How One Tweet Ruined A Career
As reported in the New York Times, Justine Sacco became an instantaneous celebrity when she sent out a Tweet prior to boarding a flight to South Africa from JFK. Social media can be both powerful and cruel. In this case, it changed Justine’s life.
The Tweet, along with one of the many photos of her, is shown below and can be found by merely entering her name in your favorite search engine. Prior to sending this tweet, she likely was invisible to the search engines.
The Tweet was at best ill-advised, at worst inappropriate. Justine should have known better – she was a senior director of corporate communications for IAC, the huge Internet brand that owns over 150 Internet companies including Vimeo, Dictionary.com. HomeAdvisor.com and many others. And social media can be exceptionally cruel.

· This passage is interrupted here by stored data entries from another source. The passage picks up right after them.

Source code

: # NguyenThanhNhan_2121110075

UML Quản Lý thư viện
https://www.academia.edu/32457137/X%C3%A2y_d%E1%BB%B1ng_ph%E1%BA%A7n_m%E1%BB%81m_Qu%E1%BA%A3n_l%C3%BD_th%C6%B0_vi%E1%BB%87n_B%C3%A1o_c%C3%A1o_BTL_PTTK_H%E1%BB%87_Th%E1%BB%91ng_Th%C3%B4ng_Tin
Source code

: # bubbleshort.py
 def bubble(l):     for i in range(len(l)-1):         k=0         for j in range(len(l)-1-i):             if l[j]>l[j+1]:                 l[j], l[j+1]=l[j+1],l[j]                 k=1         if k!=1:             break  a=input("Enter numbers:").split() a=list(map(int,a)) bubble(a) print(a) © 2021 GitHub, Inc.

As she checked her phone, she did not see any responses to her Tweet as she only had 170 followers.
What she did not know is that while she slept on the 11 hour flight, her tweet had become the number one trending Tweet in the world. Someone forwarded it to Sam Biddle, editor of Valley Wag and he retweeted it to his 15,000 followers. The rest is history.
Needless to say, she lost her job and her life was turned upside down. For more details, see the New York Times story here.

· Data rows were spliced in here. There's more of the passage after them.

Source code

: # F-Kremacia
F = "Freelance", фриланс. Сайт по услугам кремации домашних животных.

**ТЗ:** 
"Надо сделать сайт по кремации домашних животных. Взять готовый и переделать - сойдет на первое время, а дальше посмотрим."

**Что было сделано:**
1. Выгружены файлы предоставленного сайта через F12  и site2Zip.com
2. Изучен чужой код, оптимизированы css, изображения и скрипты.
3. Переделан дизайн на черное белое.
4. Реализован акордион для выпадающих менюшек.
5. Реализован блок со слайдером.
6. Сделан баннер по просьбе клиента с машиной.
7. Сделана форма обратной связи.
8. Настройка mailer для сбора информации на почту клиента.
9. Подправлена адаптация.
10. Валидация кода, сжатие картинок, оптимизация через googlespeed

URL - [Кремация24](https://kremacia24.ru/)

Months later she told the NY Times reporter that she couldn’t even date someone because, of course, you always Google a new date.
She went to Ethiopia for a month to hide, but then returned to look for a job in New York. Sam Biddle found out about her new job and sent out another (nasty) Tweet to his followers:
“Sacco, who apparently spent the last month hiding in Ethiopia after infuriating our species with an idiotic AIDS joke, is now a ‘marketing and promotion’ director at Hot or Not.” “How perfect!” he wrote. “Two lousy has-beens, gunning for a comeback together.
One year later, on the anniversary of the event, Biddle did post an apology on Gawker.
She, not surprisingly, is not alone.
This is the power of social media and it is amazing. It can take up causes and tear down leaders. It can also make something very small (a wisecrack to Justine’s small circle of friends) extremely large (THE #1 trending tweet in the world).